Le même jour, la Procureure a ouvert une instruction pénale
contre B.G.________ pour avoir abusé de sa fille à plusieurs reprises et pour
l'avoir droguée afin de parvenir à ses fins.
b) Entendue par la police le 24 octobre 2015 dans le cadre de
cette instruction, S., épouse de B.G. et mère de
A.G., a déclaré qu'elle avait eu, dès le début de l'année 2014,
connaissance de plusieurs épisodes au cours desquels son mari aurait
abusé sexuellement de leur fille, mais s'était abstenue de dénoncer
l'intéressé. Elle a indiqué qu'elle avait préféré encourager son époux à
entamer une thérapie auprès du Dr [...] afin de ne pas compromettre la
relation existant entre B.G. et A.G..
Le 10 novembre 2015, la Procureure a ouvert une instruction
pénale contre S. pour s'être rendue complice des abus sexuels
commis par son époux sur leur fille, soit pour ne pas avoir dénoncé ceux-ci
alors qu'elle en avait connaissance.
c) Par ordonnance du 20 novembre 2015, la Procureure a
disjoint la procédure dirigée contre S.________ de celle concernant
B.G..
B.a) Par avis de prochaine clôture du 3 mars 2016, la Procureure
a annoncé aux parties son intention de classer la procédure ouverte contre
S. et a notamment imparti à celle-ci un délai pour présenter ses
éventuelles prétentions fondées sur l'art. 429 CPP.

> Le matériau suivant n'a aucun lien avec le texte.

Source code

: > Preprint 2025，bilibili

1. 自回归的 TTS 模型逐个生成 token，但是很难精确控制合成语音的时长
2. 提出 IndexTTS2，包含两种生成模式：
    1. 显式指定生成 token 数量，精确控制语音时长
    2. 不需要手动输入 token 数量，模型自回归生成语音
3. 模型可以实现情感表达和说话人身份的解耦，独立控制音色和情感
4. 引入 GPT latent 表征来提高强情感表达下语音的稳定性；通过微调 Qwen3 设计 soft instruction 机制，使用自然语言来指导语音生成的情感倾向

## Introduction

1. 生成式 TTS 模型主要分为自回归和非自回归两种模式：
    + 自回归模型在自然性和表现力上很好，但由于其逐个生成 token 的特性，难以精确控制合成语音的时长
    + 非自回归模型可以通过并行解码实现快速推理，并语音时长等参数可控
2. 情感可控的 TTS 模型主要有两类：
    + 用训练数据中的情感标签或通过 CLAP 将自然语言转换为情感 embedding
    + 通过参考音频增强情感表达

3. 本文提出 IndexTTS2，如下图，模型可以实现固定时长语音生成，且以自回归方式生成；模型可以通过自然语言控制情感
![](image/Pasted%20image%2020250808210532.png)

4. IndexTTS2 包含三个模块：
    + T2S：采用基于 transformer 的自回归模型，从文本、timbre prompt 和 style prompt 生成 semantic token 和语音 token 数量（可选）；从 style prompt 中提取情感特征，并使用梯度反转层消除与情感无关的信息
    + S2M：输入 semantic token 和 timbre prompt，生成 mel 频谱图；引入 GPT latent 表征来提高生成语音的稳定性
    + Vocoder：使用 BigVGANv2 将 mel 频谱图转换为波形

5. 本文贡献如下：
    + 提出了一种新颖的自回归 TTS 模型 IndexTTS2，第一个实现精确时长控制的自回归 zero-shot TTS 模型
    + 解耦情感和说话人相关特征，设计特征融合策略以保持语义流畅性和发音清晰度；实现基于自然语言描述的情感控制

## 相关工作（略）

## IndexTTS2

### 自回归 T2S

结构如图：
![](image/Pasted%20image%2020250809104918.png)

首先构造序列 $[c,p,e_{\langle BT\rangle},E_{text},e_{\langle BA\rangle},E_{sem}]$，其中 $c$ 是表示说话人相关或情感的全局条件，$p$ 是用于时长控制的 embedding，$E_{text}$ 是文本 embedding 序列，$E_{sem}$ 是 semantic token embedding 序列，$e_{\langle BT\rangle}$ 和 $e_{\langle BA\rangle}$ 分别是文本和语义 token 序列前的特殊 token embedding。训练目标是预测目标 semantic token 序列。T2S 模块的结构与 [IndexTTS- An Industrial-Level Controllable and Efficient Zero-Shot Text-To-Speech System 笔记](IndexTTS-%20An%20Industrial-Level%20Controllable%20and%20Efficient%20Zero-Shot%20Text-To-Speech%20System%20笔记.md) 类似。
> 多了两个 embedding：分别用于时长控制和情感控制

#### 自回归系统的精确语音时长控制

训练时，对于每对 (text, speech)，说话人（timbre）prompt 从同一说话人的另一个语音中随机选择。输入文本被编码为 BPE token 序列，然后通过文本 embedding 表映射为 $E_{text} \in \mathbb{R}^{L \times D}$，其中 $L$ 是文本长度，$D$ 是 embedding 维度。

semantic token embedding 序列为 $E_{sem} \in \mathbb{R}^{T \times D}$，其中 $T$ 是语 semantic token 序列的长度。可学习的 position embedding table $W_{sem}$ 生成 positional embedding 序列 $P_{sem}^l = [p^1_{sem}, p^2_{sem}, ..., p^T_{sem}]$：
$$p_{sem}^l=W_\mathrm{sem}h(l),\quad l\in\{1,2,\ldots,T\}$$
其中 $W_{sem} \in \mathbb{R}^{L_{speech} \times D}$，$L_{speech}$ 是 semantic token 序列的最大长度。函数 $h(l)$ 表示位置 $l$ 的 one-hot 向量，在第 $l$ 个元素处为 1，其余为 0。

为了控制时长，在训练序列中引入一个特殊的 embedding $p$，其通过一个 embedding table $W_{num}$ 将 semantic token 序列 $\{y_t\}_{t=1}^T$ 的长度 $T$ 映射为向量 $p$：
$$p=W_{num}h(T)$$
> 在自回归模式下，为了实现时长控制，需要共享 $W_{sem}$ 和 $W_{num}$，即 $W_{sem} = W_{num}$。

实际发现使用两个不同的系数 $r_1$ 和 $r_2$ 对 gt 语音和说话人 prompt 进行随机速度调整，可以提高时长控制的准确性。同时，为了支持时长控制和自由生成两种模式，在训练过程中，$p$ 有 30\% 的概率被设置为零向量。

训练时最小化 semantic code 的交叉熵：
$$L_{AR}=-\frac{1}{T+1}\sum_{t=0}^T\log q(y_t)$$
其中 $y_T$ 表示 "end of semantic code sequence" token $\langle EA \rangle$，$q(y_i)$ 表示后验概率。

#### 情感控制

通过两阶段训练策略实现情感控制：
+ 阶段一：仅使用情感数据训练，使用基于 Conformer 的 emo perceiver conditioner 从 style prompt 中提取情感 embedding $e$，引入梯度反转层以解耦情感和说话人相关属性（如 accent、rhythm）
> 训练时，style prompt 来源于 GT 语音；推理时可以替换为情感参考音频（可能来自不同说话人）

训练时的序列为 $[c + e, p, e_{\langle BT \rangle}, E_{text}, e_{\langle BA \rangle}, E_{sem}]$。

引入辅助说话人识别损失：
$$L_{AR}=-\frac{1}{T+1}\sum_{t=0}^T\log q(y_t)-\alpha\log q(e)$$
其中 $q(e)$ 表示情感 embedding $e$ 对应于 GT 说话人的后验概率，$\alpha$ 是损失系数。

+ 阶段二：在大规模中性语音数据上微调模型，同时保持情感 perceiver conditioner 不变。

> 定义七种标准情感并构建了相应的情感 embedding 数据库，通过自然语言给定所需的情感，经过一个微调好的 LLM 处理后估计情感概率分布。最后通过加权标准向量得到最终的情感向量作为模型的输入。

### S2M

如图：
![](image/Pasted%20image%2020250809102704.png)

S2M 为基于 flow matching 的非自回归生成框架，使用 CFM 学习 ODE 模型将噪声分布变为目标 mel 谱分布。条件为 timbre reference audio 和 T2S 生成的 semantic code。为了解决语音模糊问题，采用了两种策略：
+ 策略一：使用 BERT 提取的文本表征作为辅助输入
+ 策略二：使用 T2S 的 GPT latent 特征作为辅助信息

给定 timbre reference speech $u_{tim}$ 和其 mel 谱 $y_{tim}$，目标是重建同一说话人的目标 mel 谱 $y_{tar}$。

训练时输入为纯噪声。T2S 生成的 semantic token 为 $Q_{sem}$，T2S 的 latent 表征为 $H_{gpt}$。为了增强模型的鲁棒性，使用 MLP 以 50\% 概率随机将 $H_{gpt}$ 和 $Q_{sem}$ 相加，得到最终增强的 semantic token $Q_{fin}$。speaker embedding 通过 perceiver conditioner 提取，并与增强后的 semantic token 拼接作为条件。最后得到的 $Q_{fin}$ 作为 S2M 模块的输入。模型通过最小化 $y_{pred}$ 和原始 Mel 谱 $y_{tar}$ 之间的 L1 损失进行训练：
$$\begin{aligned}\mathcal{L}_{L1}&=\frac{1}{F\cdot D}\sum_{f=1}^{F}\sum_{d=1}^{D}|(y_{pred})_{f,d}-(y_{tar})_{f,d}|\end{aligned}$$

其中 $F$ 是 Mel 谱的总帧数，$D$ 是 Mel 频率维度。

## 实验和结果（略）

Le 8 avril 2016, S.________ a réclamé une indemnité pour les
dépenses occasionnées par l'exercice raisonnable de ses droits de
procédure, en produisant une note d'honoraires détaillant les opérations
accomplies par son avocate dans le cadre de la procédure, ainsi qu'une
indemnité de 2'700 fr. à titre de réparation du tort moral.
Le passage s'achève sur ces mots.